## [Directions]
The answer must be every record below, repeated exactly.

## [Extracted information]

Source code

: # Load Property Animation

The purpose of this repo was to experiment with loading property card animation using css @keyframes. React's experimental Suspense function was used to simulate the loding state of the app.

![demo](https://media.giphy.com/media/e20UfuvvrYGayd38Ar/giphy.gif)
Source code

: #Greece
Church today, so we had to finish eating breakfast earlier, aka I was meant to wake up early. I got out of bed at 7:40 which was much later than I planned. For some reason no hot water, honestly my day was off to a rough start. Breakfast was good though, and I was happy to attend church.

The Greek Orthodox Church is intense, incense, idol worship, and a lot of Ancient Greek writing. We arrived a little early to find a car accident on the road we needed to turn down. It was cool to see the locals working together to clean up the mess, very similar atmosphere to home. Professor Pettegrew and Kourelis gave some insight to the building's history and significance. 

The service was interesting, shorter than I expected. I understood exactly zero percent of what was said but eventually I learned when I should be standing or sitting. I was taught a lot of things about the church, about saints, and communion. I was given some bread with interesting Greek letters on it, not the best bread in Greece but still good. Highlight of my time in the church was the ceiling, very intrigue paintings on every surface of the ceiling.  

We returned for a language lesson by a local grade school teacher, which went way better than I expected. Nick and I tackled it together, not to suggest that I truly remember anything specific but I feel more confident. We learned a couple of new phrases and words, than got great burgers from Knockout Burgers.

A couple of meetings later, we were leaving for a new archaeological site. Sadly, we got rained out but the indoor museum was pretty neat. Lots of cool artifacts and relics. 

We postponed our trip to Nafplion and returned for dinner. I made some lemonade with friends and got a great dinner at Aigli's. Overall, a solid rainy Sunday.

## [Output of the task]
Source code

: # Load Property Animation

The purpose of this repo was to experiment with loading property card animation using css @keyframes. React's experimental Suspense function was used to simulate the loding state of the app.

![demo](https://media.giphy.com/media/e20UfuvvrYGayd38Ar/giphy.gif)
Source code

: #Greece
Church today, so we had to finish eating breakfast earlier, aka I was meant to wake up early. I got out of bed at 7:40 which was much later than I planned. For some reason no hot water, honestly my day was off to a rough start. Breakfast was good though, and I was happy to attend church.

The Greek Orthodox Church is intense, incense, idol worship, and a lot of Ancient Greek writing. We arrived a little early to find a car accident on the road we needed to turn down. It was cool to see the locals working together to clean up the mess, very similar atmosphere to home. Professor Pettegrew and Kourelis gave some insight to the building's history and significance. 

The service was interesting, shorter than I expected. I understood exactly zero percent of what was said but eventually I learned when I should be standing or sitting. I was taught a lot of things about the church, about saints, and communion. I was given some bread with interesting Greek letters on it, not the best bread in Greece but still good. Highlight of my time in the church was the ceiling, very intrigue paintings on every surface of the ceiling.  

We returned for a language lesson by a local grade school teacher, which went way better than I expected. Nick and I tackled it together, not to suggest that I truly remember anything specific but I feel more confident. We learned a couple of new phrases and words, than got great burgers from Knockout Burgers.

A couple of meetings later, we were leaving for a new archaeological site. Sadly, we got rained out but the indoor museum was pretty neat. Lots of cool artifacts and relics. 

We postponed our trip to Nafplion and returned for dinner. I made some lemonade with friends and got a great dinner at Aigli's. Overall, a solid rainy Sunday.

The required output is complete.